Here's what I get with a better random number generator:

I was looking for something bad, but I didn't realize RANDU was *that* bad. The white stripes represent the generated values and the black stripes values that are never generated. So out of 256 possible 8-bit numbers, this generator only ever outputs 64 of them (I used 33 as my seed; I might have gotten different vertical stripes if I had chosen a different seed, but I'd still get stripes). Also, the frequencies of the values it does take on have suspiciously little variation.

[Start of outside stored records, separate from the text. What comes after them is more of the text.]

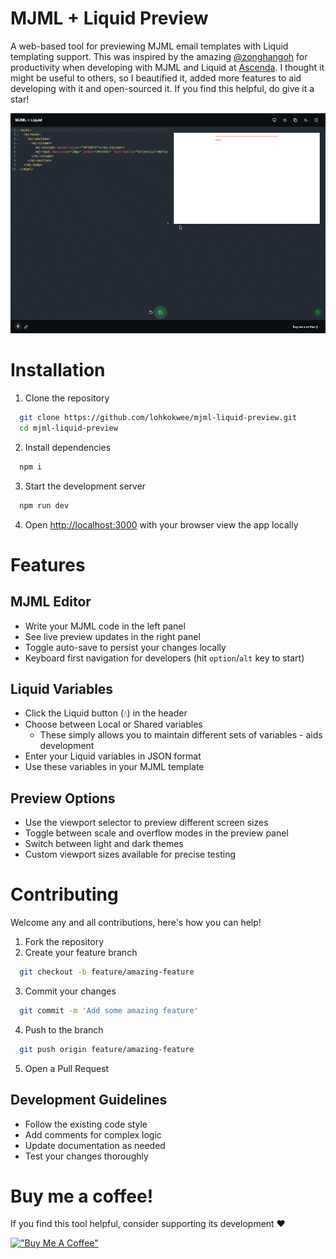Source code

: # MJML + Liquid Preview

A web-based tool for previewing MJML email templates with Liquid templating support. This was inspired by the amazing [@zonghangoh](https://github.com/zonghangoh) for productivity when developing with MJML and Liquid at [Ascenda](https://www.ascenda.com/). I thought it might be useful to others, so I beautified it, added more features to aid developing with it and open-sourced it. If you find this helpful, do give it a star!

![](./public/mini-demo.gif)

# Installation

1. Clone the repository

```bash
  git clone https://github.com/lohkokwee/mjml-liquid-preview.git
  cd mjml-liquid-preview
```

2. Install dependencies

```bash
  npm i
```

3. Start the development server

```bash
  npm run dev
```

4. Open [http://localhost:3000](http://localhost:3000) with your browser view the app locally

# Features

## MJML Editor
- Write your MJML code in the left panel
- See live preview updates in the right panel
- Toggle auto-save to persist your changes locally
- Keyboard first navigation for developers (hit `option`/`alt` key to start)

## Liquid Variables
* Click the Liquid button (💧) in the header
* Choose between Local or Shared variables
  * These simply allows you to maintain different sets of variables - aids development
* Enter your Liquid variables in JSON format
* Use these variables in your MJML template

## Preview Options
* Use the viewport selector to preview different screen sizes
* Toggle between scale and overflow modes in the preview panel
* Switch between light and dark themes
* Custom viewport sizes available for precise testing

# Contributing

Welcome any and all contributions, here's how you can help!

1. Fork the repository
2. Create your feature branch

```bash
  git checkout -b feature/amazing-feature
```
3. Commit your changes

```bash
  git commit -m 'Add some amazing feature'
```
4. Push to the branch

```bash
  git push origin feature/amazing-feature
```
5. Open a Pull Request

## Development Guidelines
- Follow the existing code style
- Add comments for complex logic
- Update documentation as needed
- Test your changes thoroughly

# Buy me a coffee!
If you find this tool helpful, consider supporting its development ❤️

[!["Buy Me A Coffee"](https://www.buymeacoffee.com/assets/img/custom_images/orange_img.png)](https://www.buymeacoffee.com/kokwee)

You can see the pattern of values RANDU takes on by printing out the first few generated values in hex:

```
0x63
0x29
0x7b
0x71
0x53
0xf9
0xeb
0xc1
```

The last hex digit cycles 3, 9, b, 1, 3, 9, b, 1, ... producing only four possible values.

We could prove the statements empirically demonstrated above by noting that

*x*_{n} = 65539^{n} *x*_{0} mod 2^{k}

for *k* = 31, but also for smaller *k*. We could set *k* = 8 and prove that there are only 64 values, or set *k* = 4 and prove that there are only four final hex digits.